Having an IRT platform that features the capabilities a trial needs is one thing; finding a supplier with the expertise to help troubleshoot IRT for a given trial is just as important. For example, a sponsor may be exploring IRT for a rare disease trial being conducted in as many as two dozen separate countries. While IRT may be in place to sort out the surface logistics of such a paradigm, having a partner able to vet the feasibility of automating drug shipments that align with the regulations of more than 20 countries can help determine whether IRT is even a viable solution for the trial in question. Ultimately, concepts such as direct-to-patient shipments utilizing IRT are unlikely to coalesce soon, hindered by necessary oversight and regulatory considerations.

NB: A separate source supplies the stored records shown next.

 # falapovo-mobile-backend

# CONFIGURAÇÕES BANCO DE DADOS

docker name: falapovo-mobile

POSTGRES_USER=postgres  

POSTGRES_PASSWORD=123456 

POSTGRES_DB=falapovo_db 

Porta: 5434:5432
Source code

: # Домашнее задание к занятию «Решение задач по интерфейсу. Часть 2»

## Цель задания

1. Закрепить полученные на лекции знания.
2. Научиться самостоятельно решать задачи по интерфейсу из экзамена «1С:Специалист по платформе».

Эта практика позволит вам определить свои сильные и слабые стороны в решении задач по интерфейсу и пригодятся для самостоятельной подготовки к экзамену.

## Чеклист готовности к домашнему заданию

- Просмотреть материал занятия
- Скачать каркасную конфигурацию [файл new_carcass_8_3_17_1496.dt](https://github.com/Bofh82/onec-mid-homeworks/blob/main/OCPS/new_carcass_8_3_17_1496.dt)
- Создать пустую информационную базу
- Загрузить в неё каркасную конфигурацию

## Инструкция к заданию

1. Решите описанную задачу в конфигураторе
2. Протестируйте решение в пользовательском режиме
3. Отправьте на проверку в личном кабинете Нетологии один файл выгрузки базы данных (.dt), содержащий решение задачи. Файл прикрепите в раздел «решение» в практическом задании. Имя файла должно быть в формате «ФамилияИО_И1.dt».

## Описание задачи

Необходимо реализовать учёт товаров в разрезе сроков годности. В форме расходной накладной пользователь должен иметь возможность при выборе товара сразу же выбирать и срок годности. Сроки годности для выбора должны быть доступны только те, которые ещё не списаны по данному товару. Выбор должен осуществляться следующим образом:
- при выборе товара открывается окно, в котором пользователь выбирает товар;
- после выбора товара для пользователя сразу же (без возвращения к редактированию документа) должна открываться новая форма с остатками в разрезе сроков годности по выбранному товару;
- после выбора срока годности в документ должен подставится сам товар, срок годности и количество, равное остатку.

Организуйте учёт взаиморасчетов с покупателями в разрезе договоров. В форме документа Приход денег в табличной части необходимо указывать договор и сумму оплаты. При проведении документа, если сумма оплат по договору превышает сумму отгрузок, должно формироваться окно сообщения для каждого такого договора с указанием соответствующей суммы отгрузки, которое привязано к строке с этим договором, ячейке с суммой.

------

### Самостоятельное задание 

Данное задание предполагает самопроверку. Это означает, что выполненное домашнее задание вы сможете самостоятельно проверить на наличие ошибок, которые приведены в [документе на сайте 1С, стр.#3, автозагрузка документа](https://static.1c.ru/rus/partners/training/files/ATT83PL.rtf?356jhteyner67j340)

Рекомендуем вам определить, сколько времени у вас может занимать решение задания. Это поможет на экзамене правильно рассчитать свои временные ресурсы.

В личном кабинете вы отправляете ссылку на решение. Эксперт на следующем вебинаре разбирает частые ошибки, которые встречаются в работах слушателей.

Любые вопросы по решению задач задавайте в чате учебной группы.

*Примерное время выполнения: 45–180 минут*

In the end, a successful IRT is automated to exactly the right degree, with the flexibility needed to adjust for protocol changes, participant loss, and other variables that can impact trial management. Furthermore, ensuring that the right data integration strategies are in place to link IRT to electronic data capture (EDC) and other relevant technologies is critical. In the right setting, IRTs can help trial organizations easily manage shipping, returns, and storage, including automated, predictive, and blinded patient shipments. Additionally, IRT can afford sponsors improved trial randomization, both simple and complex, as well as improved data speed and accuracy, reducing investigator burden and optimizing workflows.